# What the task asks:
Every line containing "html" should be identified and copied from the data below.

*** Input material ***

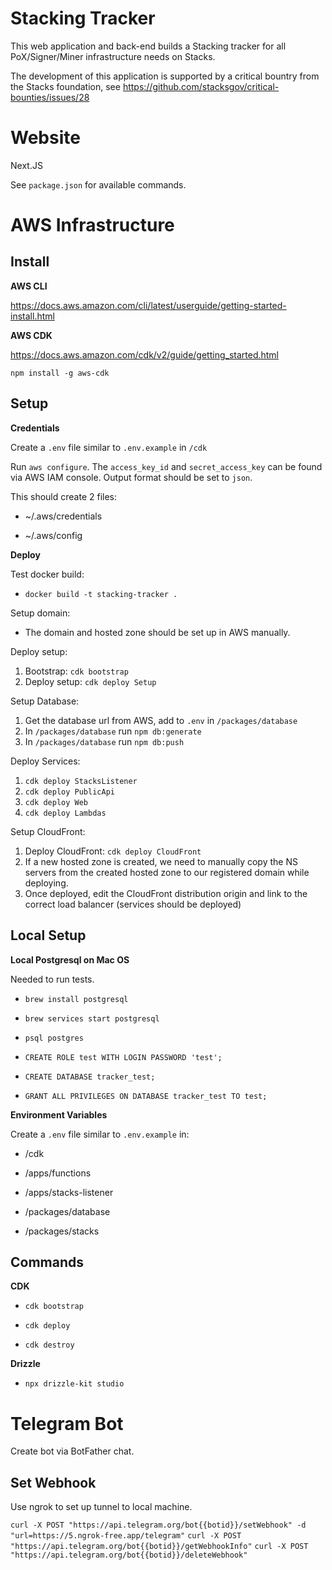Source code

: # Stacking Tracker

This web application and back-end builds a Stacking tracker for all PoX/Signer/Miner infrastructure needs on Stacks.

The development of this application is supported by a critical bountry from the Stacks foundation, see https://github.com/stacksgov/critical-bounties/issues/28

# Website

Next.JS

See `package.json` for available commands.

# AWS Infrastructure

## Install

**AWS CLI**

https://docs.aws.amazon.com/cli/latest/userguide/getting-started-install.html

**AWS CDK**

https://docs.aws.amazon.com/cdk/v2/guide/getting_started.html

`npm install -g aws-cdk`

## Setup

**Credentials**

Create a `.env` file similar to `.env.example` in `/cdk`

Run `aws configure`. The `access_key_id` and `secret_access_key` can be found via AWS IAM console. Output format should be set to `json`.

This should create 2 files:

- ~/.aws/credentials

- ~/.aws/config

**Deploy**

Test docker build:

- `docker build -t stacking-tracker .`

Setup domain:

- The domain and hosted zone should be set up in AWS manually.

Deploy setup:

1.  Bootstrap: `cdk bootstrap`
2.  Deploy setup: `cdk deploy Setup`

Setup Database:

1.  Get the database url from AWS, add to `.env` in `/packages/database`
2.  In `/packages/database` run `npm db:generate`
3.  In `/packages/database` run `npm db:push`

Deploy Services:

1.  `cdk deploy StacksListener`
2.  `cdk deploy PublicApi`
3.  `cdk deploy Web`
4.  `cdk deploy Lambdas`

Setup CloudFront:

1.  Deploy CloudFront: `cdk deploy CloudFront`
2.  If a new hosted zone is created, we need to manually copy the NS servers from the created hosted zone to our registered domain while deploying.
3.  Once deployed, edit the CloudFront distribution origin and link to the correct load balancer (services should be deployed)

## Local Setup

**Local Postgresql on Mac OS**

Needed to run tests.

- `brew install postgresql`

- `brew services start postgresql`

- `psql postgres`

- `CREATE ROLE test WITH LOGIN PASSWORD 'test';`

- `CREATE DATABASE tracker_test;`

- `GRANT ALL PRIVILEGES ON DATABASE tracker_test TO test;`

**Environment Variables**

Create a `.env` file similar to `.env.example` in:

- /cdk

- /apps/functions

- /apps/stacks-listener

- /packages/database

- /packages/stacks

## Commands

**CDK**

- `cdk bootstrap`

- `cdk deploy`

- `cdk destroy`

**Drizzle**

- `npx drizzle-kit studio`

# Telegram Bot

Create bot via BotFather chat.

## Set Webhook

Use ngrok to set up tunnel to local machine.

`curl -X POST "https://api.telegram.org/bot{{botid}}/setWebhook" -d "url=https://5.ngrok-free.app/telegram"`
`curl -X POST "https://api.telegram.org/bot{{botid}}/getWebhookInfo"`
`curl -X POST "https://api.telegram.org/bot{{botid}}/deleteWebhook"`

***

# Exercise solution:
https://docs.aws.amazon.com/cli/latest/userguide/getting-started-install.html
https://docs.aws.amazon.com/cdk/v2/guide/getting_started.html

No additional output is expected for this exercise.